# [Task to complete]
Would you print exactly the lines that begin the listing and continue through the line holding "maximum data control."? No pictures, please.

___ The records

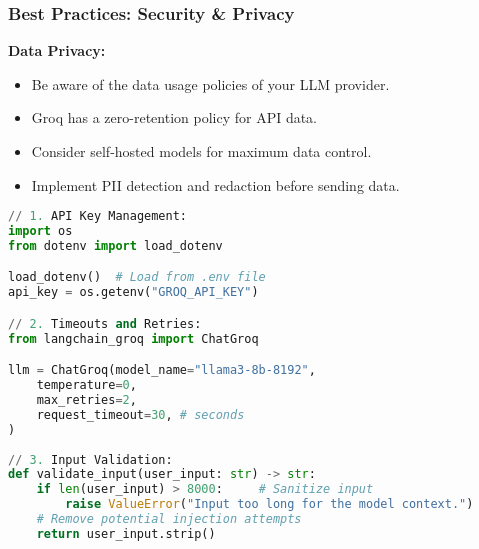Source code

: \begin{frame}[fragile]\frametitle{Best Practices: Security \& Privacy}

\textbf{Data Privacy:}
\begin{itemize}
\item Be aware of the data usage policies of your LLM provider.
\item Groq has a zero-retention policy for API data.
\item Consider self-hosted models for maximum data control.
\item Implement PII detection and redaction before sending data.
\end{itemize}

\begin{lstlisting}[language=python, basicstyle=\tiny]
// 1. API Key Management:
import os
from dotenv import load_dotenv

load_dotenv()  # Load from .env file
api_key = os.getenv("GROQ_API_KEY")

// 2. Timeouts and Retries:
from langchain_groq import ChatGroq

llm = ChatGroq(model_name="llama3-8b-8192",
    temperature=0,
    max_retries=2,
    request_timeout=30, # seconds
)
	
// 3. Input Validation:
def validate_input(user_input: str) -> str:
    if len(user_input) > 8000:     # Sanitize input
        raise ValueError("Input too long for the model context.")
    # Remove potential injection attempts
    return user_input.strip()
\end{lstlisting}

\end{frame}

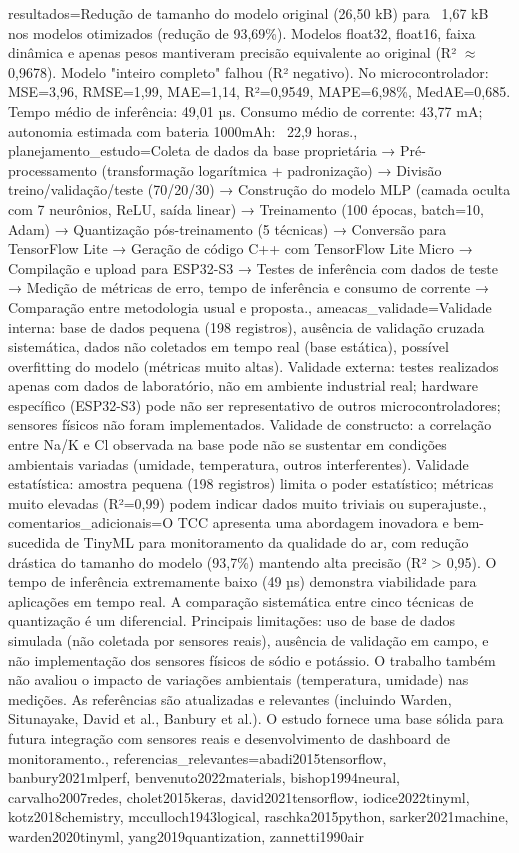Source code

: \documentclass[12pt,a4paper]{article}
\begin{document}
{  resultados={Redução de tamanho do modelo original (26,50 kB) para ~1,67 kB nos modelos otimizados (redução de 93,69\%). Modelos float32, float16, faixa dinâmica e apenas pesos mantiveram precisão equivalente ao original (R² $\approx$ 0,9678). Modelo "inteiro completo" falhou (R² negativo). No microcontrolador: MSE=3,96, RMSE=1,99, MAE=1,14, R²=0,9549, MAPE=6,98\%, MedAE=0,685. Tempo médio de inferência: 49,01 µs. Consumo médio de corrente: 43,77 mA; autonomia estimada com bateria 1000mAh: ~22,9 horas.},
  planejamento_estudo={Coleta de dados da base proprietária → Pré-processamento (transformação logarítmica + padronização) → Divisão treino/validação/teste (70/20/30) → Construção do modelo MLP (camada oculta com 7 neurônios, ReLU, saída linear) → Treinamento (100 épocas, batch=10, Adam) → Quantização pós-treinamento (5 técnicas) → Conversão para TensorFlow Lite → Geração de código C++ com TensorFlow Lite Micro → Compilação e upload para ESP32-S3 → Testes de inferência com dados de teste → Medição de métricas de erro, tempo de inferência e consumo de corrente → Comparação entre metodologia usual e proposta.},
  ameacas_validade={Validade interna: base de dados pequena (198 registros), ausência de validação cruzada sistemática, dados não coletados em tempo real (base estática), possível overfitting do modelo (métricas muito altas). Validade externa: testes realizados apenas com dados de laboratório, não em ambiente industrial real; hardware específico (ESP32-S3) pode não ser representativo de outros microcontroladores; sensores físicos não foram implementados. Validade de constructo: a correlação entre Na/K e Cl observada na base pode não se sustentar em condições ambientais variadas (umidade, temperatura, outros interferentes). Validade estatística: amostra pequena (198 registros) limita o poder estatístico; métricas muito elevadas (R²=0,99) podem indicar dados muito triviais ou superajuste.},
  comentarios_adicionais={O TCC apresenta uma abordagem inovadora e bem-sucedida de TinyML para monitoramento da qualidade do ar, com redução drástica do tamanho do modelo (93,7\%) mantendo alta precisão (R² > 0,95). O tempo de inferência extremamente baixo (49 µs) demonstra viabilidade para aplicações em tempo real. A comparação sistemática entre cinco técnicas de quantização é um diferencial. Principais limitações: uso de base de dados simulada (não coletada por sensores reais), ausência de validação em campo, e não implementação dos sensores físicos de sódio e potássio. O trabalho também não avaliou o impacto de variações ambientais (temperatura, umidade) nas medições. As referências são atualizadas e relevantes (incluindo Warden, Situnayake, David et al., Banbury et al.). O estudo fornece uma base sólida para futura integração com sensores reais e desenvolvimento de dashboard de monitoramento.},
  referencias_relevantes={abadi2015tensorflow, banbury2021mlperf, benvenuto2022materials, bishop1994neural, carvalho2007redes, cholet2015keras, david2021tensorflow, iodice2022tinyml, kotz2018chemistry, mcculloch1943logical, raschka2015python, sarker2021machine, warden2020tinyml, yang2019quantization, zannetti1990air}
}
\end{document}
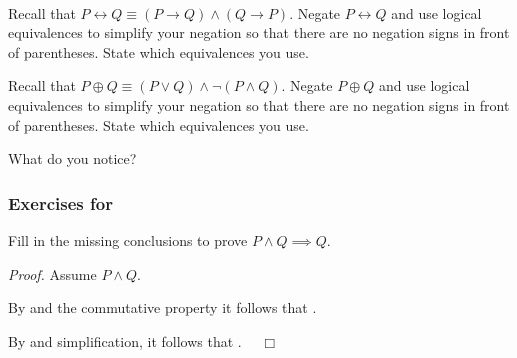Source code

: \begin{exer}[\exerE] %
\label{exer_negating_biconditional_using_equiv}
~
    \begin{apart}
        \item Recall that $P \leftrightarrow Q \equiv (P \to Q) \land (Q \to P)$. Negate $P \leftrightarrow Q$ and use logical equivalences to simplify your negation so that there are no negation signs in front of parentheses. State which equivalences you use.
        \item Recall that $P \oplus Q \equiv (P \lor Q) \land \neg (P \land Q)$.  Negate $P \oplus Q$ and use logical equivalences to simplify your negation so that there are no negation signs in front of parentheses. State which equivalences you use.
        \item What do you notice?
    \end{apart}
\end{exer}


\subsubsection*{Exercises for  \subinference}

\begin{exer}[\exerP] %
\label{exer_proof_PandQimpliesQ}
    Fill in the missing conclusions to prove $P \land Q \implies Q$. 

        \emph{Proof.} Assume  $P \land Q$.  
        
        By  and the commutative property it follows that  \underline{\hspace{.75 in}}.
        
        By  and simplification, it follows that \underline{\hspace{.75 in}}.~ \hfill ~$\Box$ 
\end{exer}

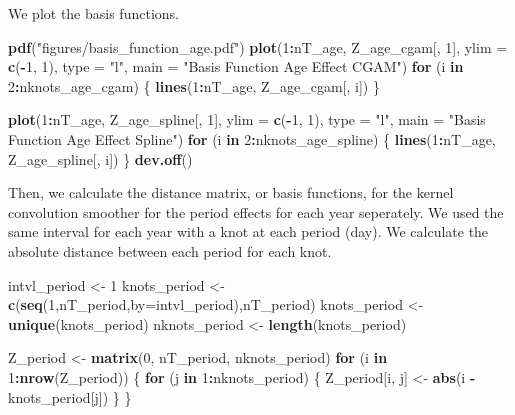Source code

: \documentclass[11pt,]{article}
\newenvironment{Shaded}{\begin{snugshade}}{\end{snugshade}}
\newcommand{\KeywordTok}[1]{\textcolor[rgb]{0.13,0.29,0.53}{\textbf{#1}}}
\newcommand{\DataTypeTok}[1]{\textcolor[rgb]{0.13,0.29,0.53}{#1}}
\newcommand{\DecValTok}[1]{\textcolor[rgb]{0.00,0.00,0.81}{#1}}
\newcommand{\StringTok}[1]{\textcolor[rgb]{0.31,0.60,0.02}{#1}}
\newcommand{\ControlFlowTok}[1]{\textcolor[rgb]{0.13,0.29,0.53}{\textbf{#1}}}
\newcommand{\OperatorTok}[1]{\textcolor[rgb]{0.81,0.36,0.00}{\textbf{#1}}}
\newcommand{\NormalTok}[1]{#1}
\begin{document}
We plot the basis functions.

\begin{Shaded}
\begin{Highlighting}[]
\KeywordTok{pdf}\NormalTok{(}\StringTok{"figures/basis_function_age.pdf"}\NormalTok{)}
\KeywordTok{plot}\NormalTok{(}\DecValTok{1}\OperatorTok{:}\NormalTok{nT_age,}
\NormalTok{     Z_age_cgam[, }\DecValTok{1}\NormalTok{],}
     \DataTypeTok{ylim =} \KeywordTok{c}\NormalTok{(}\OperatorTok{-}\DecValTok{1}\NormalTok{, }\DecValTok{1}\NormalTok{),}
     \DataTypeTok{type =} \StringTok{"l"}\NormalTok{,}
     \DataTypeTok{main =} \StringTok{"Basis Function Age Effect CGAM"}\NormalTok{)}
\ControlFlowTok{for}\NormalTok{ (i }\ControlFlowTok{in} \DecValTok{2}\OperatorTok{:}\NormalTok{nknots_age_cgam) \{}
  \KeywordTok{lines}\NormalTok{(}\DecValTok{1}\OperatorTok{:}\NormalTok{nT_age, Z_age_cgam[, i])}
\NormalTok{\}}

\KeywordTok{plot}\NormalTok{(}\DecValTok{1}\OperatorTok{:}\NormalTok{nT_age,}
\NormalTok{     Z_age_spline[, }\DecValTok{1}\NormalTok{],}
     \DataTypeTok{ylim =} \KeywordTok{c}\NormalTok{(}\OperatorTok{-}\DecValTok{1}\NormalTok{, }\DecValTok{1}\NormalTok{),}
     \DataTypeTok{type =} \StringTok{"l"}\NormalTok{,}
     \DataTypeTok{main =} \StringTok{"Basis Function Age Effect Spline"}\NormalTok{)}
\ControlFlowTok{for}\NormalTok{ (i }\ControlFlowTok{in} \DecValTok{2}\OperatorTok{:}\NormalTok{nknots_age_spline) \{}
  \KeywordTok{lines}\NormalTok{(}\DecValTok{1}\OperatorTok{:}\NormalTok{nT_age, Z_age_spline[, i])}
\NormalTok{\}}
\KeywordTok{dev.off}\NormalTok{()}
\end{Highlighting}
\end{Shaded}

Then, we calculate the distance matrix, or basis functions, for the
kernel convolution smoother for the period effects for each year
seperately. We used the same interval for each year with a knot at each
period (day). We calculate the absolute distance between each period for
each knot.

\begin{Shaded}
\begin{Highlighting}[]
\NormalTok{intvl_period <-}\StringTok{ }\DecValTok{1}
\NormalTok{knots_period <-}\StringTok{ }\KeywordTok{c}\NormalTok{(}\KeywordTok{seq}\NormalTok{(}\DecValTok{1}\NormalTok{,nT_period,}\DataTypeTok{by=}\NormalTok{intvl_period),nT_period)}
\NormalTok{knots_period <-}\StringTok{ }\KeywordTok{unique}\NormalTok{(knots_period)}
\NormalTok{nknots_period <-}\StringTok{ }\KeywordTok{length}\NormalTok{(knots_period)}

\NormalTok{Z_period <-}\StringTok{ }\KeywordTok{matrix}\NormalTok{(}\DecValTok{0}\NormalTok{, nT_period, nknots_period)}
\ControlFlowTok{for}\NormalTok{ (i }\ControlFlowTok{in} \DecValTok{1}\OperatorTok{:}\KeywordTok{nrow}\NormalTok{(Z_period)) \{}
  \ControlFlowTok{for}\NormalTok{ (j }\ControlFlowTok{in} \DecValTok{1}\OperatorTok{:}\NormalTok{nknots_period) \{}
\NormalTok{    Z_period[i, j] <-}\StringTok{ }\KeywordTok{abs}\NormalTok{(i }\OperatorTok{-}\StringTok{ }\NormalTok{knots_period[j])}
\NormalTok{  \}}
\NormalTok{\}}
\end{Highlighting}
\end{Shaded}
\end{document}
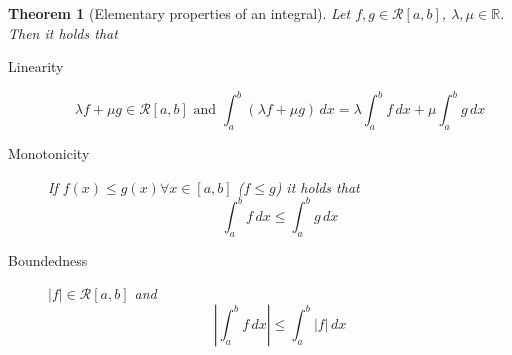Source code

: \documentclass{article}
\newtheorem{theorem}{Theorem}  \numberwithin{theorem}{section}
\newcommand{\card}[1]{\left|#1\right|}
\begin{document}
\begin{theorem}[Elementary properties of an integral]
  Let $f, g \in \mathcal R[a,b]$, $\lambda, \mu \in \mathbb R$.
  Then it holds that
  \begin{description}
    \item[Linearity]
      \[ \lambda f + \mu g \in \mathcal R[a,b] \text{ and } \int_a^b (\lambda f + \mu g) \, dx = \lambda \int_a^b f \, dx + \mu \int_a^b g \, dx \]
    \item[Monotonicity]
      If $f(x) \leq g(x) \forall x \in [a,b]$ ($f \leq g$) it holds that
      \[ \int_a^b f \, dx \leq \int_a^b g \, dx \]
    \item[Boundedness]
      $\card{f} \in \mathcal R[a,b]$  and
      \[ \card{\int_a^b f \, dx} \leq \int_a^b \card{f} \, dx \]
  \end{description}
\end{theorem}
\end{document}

______

# [Output]
Source code

: \begin{frame}[fragile]\frametitle{Best Practices: Security \& Privacy}

\textbf{Data Privacy:}
\begin{itemize}
\item Be aware of the data usage policies of your LLM provider.
\item Groq has a zero-retention policy for API data.
\item Consider self-hosted models for maximum data control.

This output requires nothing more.